Data items>
"""

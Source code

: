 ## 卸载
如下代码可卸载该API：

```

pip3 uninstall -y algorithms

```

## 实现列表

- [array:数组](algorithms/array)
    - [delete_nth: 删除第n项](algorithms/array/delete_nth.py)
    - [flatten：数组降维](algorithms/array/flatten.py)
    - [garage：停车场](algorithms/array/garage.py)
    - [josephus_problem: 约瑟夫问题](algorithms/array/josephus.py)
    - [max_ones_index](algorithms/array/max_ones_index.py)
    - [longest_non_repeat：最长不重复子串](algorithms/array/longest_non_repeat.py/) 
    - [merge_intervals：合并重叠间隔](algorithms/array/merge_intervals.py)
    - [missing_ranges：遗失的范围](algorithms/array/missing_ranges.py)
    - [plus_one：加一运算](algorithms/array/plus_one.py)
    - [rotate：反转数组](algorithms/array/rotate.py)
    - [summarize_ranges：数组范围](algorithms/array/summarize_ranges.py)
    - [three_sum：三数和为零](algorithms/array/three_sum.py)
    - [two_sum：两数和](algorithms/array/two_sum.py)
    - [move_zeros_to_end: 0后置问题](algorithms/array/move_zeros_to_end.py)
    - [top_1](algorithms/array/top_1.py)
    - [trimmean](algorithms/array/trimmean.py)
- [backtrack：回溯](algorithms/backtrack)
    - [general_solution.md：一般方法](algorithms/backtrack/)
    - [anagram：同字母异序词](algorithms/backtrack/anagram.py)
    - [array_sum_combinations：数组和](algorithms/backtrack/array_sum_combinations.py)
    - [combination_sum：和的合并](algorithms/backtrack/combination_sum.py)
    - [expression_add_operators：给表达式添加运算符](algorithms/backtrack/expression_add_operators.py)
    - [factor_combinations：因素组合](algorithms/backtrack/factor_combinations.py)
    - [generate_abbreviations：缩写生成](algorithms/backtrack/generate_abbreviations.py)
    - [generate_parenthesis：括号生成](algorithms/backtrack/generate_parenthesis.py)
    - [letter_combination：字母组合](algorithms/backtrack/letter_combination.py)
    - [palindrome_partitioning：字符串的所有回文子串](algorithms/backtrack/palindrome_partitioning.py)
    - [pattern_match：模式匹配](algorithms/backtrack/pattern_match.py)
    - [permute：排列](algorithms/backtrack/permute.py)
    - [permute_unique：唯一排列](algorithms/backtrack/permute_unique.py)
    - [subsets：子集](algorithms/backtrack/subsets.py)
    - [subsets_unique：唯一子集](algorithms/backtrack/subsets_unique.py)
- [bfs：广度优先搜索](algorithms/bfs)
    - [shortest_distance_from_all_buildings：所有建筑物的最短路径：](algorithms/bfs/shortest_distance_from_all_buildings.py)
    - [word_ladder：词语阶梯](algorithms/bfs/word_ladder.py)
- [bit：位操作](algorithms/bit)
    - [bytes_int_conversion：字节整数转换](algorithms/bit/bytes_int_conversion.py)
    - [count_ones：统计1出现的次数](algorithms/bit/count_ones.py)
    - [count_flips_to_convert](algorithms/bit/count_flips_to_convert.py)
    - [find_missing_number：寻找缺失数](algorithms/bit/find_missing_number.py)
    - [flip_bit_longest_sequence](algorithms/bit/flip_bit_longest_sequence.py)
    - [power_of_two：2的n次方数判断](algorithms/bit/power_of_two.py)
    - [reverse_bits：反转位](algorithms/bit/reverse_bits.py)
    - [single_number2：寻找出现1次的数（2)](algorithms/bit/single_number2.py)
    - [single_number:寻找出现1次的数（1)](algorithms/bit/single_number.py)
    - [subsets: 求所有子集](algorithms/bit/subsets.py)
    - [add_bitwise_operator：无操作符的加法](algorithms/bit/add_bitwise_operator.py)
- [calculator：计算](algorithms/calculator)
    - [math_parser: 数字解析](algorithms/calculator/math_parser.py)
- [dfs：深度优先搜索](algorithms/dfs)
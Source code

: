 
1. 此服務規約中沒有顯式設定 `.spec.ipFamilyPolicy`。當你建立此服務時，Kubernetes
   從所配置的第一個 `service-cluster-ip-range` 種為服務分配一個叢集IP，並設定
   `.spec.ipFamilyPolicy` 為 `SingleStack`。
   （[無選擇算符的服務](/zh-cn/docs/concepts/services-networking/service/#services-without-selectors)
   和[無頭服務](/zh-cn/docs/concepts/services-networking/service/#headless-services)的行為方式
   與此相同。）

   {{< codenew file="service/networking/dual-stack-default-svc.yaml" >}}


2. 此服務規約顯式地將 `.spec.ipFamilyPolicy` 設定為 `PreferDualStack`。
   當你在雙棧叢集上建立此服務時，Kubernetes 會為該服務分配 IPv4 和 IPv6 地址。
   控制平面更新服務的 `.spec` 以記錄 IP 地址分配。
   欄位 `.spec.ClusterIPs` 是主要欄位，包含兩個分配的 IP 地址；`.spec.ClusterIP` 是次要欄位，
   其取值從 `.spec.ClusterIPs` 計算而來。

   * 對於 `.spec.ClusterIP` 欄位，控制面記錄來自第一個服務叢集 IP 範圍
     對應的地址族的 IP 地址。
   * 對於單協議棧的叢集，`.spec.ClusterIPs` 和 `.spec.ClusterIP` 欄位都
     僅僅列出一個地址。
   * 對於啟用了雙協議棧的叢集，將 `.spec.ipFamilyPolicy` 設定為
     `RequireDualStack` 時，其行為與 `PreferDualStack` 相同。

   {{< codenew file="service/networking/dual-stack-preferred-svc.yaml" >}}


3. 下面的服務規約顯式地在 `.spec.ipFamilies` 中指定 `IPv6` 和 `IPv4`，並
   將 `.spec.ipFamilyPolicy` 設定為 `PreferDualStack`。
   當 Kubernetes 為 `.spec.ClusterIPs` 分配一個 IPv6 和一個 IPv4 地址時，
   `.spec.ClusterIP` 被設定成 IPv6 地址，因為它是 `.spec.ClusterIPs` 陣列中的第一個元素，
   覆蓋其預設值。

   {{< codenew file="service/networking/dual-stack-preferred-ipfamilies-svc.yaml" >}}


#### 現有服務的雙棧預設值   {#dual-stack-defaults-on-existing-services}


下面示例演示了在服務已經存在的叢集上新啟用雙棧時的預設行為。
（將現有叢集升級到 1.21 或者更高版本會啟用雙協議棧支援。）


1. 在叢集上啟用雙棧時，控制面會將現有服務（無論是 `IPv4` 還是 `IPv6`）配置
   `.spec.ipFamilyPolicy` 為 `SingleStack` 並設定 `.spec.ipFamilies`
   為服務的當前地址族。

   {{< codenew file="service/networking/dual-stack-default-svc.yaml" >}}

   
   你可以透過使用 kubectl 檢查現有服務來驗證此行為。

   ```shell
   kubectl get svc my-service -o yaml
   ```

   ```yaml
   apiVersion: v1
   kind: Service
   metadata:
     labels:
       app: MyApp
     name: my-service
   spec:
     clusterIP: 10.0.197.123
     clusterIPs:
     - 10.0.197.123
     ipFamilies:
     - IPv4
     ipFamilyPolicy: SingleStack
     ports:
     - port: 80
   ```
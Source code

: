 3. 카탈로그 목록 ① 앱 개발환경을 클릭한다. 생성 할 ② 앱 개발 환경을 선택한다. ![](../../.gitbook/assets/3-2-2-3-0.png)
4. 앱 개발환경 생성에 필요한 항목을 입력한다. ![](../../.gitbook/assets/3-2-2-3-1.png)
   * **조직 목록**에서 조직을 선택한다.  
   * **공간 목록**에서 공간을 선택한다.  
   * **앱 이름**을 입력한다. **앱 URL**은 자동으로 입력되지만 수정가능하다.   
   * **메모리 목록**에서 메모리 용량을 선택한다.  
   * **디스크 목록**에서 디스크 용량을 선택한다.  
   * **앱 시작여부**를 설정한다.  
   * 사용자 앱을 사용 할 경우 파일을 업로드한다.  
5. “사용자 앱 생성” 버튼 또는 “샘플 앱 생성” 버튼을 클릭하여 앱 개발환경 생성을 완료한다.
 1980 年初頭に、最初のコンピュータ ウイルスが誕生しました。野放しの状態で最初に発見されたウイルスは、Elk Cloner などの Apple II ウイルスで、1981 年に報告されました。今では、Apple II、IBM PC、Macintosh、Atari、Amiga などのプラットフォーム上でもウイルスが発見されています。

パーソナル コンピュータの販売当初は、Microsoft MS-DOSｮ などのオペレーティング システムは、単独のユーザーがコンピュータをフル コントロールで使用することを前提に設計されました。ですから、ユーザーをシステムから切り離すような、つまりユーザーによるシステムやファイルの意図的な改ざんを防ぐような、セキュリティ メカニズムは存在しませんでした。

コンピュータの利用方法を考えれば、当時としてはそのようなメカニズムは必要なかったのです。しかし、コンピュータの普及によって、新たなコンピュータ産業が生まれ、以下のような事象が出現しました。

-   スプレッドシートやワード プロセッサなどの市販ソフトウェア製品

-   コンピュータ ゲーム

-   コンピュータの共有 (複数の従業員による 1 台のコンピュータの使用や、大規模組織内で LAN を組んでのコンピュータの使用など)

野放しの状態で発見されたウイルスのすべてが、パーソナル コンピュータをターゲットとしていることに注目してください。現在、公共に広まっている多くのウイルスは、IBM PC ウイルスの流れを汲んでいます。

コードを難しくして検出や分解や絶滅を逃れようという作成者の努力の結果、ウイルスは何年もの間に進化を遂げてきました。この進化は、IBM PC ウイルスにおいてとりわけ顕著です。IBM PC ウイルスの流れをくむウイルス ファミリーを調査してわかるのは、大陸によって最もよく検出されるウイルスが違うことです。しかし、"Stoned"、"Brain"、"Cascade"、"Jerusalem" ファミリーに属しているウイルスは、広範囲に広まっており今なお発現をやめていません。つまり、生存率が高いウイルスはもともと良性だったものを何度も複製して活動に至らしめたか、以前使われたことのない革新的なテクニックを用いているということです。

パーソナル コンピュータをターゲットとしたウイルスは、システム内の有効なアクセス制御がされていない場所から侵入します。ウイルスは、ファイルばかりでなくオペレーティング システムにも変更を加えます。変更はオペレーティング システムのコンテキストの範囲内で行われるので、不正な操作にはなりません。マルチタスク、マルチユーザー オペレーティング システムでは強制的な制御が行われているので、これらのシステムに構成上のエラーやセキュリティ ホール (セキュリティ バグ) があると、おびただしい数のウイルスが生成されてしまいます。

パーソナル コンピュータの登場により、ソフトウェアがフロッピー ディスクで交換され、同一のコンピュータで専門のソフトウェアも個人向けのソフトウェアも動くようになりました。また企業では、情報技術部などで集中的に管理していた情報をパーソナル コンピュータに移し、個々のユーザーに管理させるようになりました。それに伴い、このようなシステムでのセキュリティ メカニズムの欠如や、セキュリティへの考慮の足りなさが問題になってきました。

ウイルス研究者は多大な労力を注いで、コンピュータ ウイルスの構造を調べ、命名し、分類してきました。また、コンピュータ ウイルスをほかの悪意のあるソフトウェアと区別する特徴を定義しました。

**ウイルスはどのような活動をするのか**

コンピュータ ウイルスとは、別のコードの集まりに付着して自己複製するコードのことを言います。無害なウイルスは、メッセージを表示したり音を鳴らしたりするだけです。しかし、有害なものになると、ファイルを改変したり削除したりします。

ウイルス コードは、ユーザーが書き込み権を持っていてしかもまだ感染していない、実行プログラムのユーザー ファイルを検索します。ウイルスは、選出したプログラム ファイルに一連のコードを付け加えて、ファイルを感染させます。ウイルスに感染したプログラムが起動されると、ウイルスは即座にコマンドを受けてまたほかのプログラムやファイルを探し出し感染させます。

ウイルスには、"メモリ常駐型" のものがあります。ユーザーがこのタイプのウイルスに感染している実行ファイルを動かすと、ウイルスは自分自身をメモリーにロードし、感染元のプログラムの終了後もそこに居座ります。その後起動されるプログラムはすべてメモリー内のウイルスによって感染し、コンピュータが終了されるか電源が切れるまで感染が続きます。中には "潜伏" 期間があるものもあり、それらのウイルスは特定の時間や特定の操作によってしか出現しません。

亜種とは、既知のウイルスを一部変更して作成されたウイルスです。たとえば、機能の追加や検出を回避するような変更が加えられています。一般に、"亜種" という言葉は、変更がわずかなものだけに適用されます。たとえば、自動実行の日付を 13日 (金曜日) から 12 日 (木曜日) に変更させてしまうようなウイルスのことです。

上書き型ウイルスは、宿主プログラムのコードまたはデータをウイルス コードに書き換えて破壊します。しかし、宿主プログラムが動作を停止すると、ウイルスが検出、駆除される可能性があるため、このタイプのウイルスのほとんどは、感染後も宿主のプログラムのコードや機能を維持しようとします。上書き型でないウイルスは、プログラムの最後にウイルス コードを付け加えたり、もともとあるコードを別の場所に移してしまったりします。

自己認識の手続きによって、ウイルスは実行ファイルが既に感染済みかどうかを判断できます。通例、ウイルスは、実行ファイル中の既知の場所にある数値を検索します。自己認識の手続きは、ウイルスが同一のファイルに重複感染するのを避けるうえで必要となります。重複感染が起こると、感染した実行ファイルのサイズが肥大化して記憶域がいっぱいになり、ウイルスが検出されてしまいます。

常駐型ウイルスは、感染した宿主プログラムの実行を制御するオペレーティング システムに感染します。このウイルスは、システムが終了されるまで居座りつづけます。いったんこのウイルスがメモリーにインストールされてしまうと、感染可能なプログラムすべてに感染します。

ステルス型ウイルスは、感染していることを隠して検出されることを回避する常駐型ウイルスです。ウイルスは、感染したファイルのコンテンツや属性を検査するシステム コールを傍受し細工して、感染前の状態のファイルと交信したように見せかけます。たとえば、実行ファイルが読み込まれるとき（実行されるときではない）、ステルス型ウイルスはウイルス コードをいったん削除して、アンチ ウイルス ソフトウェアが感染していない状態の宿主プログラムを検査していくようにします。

"""

Assignment> Please copy, word for word, every line from the first line of the records through the line containing "- [three_sum：三", with both of those lines included and nothing else.

Output below>
Source code

: ## 卸载
如下代码可卸载该API：

```

pip3 uninstall -y algorithms

```

## 实现列表

- [array:数组](algorithms/array)
    - [delete_nth: 删除第n项](algorithms/array/delete_nth.py)
    - [flatten：数组降维](algorithms/array/flatten.py)
    - [garage：停车场](algorithms/array/garage.py)
    - [josephus_problem: 约瑟夫问题](algorithms/array/josephus.py)
    - [max_ones_index](algorithms/array/max_ones_index.py)
    - [longest_non_repeat：最长不重复子串](algorithms/array/longest_non_repeat.py/) 
    - [merge_intervals：合并重叠间隔](algorithms/array/merge_intervals.py)
    - [missing_ranges：遗失的范围](algorithms/array/missing_ranges.py)
    - [plus_one：加一运算](algorithms/array/plus_one.py)
    - [rotate：反转数组](algorithms/array/rotate.py)
    - [summarize_ranges：数组范围](algorithms/array/summarize_ranges.py)
    - [three_sum：三数和为零](algorithms/array/three_sum.py)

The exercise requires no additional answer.